(Source records Opens)
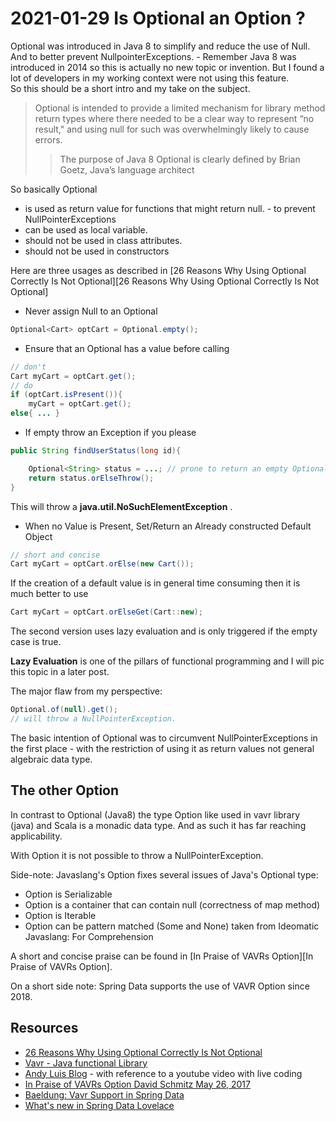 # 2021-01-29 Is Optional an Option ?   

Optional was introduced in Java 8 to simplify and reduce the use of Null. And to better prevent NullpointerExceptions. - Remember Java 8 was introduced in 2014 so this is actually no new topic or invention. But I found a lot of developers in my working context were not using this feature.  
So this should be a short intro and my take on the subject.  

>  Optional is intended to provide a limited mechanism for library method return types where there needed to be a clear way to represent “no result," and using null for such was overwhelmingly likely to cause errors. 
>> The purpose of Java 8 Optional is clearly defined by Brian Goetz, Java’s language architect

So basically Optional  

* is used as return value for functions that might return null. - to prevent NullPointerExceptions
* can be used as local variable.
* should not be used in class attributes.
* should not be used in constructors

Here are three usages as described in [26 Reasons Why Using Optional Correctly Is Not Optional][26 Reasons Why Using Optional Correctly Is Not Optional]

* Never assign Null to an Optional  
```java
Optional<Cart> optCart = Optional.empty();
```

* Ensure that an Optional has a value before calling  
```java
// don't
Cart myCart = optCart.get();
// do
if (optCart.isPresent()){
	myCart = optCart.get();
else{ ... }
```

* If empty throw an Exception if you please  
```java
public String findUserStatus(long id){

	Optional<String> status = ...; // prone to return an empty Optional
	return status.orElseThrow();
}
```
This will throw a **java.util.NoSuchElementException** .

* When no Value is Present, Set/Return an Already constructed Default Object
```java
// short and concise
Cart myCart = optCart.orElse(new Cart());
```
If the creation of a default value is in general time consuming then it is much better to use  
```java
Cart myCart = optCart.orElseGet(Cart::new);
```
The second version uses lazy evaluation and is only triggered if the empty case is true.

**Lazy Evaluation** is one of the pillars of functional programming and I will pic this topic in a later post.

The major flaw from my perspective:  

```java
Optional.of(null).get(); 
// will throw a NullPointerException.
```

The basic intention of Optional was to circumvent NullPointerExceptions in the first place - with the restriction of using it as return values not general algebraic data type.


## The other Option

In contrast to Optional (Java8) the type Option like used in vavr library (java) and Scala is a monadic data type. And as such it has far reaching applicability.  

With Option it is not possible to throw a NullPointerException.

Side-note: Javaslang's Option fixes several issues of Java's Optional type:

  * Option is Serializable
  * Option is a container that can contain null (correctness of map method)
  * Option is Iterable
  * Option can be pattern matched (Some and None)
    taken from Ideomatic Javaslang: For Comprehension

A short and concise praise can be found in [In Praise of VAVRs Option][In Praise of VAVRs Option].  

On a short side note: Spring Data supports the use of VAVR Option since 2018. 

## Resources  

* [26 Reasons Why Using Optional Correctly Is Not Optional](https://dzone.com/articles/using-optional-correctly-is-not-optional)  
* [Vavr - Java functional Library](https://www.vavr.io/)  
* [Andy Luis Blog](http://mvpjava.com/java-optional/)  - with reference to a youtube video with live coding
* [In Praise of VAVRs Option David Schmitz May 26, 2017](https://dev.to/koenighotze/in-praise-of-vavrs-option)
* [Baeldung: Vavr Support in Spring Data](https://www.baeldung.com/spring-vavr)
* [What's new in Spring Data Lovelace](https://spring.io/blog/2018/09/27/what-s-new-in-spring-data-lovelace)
(Source records Closes)
(Source records Opens)
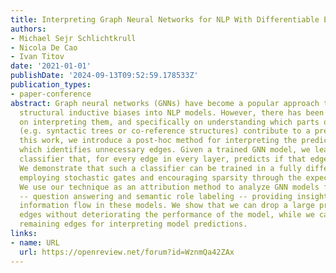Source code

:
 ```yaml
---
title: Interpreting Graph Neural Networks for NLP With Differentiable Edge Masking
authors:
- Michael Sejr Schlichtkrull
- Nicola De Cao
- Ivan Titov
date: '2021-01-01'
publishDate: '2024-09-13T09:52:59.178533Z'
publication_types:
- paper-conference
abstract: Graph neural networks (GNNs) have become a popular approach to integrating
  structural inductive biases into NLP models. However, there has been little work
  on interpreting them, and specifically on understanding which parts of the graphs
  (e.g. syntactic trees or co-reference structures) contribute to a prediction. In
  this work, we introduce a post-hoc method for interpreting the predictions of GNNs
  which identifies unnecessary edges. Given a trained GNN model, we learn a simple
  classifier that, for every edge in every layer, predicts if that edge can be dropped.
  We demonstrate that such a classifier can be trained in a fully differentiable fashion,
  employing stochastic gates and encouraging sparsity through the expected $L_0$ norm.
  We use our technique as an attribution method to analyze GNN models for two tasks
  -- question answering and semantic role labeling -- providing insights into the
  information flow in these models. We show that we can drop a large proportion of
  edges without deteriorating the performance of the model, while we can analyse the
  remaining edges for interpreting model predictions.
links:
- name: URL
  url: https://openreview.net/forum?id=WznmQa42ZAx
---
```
(Source records Closes)
(Source records Opens)
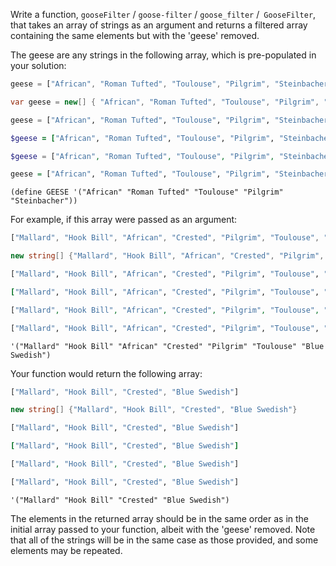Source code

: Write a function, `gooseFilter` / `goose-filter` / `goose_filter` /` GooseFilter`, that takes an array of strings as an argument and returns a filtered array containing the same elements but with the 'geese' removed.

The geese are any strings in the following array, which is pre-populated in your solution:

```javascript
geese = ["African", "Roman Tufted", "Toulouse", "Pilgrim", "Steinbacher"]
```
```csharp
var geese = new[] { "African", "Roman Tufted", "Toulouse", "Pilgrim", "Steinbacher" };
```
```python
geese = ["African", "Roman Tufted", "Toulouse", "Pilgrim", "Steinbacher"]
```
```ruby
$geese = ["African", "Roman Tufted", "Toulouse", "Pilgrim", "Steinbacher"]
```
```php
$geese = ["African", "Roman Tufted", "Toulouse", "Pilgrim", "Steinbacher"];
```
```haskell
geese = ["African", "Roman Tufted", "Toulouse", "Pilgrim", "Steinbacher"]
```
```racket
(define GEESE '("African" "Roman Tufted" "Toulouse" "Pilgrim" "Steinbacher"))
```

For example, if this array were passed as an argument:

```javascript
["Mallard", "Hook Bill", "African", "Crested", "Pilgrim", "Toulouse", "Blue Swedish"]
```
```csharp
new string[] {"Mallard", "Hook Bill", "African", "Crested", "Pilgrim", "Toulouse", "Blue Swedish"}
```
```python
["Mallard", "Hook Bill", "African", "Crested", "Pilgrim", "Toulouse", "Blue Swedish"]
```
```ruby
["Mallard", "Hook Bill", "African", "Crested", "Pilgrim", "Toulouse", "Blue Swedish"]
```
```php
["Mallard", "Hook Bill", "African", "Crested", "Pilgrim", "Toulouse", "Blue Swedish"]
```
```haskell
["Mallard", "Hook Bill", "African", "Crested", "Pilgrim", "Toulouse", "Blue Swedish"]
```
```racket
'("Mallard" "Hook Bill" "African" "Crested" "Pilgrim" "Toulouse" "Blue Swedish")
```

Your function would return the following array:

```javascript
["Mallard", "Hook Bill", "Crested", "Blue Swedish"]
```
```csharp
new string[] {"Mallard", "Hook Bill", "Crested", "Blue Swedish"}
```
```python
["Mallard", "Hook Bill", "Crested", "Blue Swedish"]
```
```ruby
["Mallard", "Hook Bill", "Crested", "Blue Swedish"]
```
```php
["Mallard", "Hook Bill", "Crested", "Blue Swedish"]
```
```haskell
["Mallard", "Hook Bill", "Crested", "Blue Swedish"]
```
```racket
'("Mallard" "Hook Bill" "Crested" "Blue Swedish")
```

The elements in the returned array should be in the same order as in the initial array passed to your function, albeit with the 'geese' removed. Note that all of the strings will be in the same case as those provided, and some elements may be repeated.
(Source records Closes)
> _Task brief_
Work out how many lines of the material contain the string "method"; nothing except that figure should be given.

> _Solution_
4